The show's unreal setting makes the reactions of the people living in it false, and nowhere is this more clearly shown than in the relationship of the Lassiters and their servants. Tuesday's episode showed Mrs. Hacker, the housekeeper, pleading with Rosamond, the youngest Lassiter daughter, not to sack the new maid. That a servant would dare to confront her employer so boldly would be unthinkable in a household of the British or American aristocracy. That a woman so recently arrived in the position of having a housekeeper would not be threatened (as Rosamond was not) by this kind of display of gall should be unthinkable in this one.
If the servants and Lassiters were at each other's throats, then at least the show would have some spark. But CBS is avoiding all possible controversy, including even the merest hint of racial tension between the black cook and the rest of the Irish staff.

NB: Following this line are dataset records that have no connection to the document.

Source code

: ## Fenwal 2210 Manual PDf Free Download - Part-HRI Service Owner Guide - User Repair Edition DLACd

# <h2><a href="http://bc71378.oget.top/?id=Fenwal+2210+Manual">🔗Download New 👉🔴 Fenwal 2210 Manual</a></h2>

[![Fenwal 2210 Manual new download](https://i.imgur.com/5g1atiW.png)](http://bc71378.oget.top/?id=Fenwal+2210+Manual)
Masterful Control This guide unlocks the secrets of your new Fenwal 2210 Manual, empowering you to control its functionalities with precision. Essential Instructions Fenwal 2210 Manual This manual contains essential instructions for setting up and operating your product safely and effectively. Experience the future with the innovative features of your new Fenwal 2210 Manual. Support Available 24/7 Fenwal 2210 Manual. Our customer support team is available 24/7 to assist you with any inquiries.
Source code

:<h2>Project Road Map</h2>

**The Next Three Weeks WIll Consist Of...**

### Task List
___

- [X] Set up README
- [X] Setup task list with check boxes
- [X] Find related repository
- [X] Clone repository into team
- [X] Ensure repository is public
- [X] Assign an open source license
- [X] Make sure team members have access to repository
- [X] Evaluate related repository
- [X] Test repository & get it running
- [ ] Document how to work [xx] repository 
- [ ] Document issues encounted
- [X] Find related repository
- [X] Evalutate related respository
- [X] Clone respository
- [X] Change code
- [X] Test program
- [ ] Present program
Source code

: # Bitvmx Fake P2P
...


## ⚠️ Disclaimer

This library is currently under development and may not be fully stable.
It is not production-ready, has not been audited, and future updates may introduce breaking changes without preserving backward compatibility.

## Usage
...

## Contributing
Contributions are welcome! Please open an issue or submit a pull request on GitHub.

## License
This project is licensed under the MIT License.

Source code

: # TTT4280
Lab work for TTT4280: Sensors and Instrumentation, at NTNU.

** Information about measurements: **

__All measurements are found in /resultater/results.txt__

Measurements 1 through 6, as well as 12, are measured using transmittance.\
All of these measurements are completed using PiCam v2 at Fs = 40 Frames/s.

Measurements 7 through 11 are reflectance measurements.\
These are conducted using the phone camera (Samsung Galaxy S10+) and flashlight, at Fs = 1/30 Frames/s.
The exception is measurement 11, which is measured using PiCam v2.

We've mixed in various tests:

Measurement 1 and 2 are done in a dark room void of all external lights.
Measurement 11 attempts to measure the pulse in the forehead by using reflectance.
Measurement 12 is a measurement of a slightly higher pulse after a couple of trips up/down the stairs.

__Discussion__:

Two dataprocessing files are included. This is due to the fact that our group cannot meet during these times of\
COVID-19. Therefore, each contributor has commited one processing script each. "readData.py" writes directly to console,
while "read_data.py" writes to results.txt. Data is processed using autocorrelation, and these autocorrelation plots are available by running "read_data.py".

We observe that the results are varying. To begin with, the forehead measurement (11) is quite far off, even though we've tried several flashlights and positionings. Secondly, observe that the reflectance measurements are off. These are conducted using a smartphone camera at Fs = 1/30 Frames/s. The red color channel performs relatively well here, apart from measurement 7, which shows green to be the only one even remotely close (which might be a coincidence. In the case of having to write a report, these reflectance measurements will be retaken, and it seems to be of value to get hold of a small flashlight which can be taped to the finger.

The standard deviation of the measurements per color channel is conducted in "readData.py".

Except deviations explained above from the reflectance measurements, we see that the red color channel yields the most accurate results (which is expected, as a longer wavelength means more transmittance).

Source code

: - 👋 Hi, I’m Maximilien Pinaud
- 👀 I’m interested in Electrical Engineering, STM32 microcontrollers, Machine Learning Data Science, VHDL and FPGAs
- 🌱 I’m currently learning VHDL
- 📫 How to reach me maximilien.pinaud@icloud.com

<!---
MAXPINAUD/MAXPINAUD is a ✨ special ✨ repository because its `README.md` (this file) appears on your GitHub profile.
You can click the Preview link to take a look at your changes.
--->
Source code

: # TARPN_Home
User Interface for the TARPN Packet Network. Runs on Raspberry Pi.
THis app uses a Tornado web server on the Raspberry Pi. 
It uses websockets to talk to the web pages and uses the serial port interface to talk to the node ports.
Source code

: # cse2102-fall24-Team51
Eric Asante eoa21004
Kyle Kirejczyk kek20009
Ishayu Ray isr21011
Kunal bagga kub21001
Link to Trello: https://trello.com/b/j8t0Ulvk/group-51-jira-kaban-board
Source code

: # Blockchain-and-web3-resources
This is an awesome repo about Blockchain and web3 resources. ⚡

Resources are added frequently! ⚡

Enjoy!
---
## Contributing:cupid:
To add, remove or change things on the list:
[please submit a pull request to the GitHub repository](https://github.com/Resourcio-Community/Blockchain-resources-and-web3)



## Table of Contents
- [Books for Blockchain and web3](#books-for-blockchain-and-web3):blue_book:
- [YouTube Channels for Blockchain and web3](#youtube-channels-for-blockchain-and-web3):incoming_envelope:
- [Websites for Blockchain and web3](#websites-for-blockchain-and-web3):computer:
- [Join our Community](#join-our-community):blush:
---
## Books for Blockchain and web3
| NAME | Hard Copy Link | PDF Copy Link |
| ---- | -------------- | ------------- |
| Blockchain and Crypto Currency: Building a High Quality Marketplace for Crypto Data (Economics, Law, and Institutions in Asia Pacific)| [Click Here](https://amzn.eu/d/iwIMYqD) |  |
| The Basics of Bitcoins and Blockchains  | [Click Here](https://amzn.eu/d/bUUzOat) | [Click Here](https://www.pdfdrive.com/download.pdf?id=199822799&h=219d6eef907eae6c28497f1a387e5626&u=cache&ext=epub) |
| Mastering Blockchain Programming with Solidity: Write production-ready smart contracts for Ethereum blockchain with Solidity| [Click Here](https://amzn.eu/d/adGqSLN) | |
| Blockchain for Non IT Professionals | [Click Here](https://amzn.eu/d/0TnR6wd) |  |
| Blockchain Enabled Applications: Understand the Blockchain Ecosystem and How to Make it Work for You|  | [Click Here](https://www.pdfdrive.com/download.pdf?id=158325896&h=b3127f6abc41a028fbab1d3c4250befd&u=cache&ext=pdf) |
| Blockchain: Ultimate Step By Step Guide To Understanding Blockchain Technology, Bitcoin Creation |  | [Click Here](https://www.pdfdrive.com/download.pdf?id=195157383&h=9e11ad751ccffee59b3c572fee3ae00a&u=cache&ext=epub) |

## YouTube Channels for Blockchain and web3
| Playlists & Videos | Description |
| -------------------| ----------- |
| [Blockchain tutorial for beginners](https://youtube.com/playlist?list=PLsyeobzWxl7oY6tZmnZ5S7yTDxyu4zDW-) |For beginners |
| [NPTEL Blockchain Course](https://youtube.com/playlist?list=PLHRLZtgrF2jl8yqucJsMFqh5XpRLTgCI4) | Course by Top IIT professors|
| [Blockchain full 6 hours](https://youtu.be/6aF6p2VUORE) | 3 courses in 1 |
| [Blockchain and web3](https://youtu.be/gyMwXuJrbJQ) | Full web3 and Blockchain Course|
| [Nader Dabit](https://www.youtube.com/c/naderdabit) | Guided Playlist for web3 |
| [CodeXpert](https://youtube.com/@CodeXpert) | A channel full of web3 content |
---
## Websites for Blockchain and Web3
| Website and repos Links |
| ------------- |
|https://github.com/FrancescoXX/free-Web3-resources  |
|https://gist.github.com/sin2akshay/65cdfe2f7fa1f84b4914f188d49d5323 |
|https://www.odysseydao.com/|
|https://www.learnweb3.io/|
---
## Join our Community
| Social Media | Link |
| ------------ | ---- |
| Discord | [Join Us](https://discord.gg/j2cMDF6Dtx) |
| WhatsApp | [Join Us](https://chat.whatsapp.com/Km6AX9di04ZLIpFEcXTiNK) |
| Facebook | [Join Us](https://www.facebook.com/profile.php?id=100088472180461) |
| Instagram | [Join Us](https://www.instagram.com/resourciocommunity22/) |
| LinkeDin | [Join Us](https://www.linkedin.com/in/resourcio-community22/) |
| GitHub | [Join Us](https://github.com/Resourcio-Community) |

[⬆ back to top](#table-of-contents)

The result is a situation comedy only a little more exciting than the Doris Day Show. In fact, the last two episodes have ended with I Love Lucy's favorite device of a wife benignly but purposefully misleading her husband. Even the soap operas to which Beacon Hill has been compared face up to hate and abortion and murder and all the other joys of everyday life.
So why is everybody watching it, this unreal, disappointing show? Because people are curious and Beacon Hill has gotten more publicity than any other show of the new season. Because Upstairs, Downstairs has a lot of fans and people were hoping for some sort of good show to forestall withdrawal symptoms until the English show starts again in January. And because TV is a holding medium--a form of recreation for tired minds who don't demand very much in the way of truth.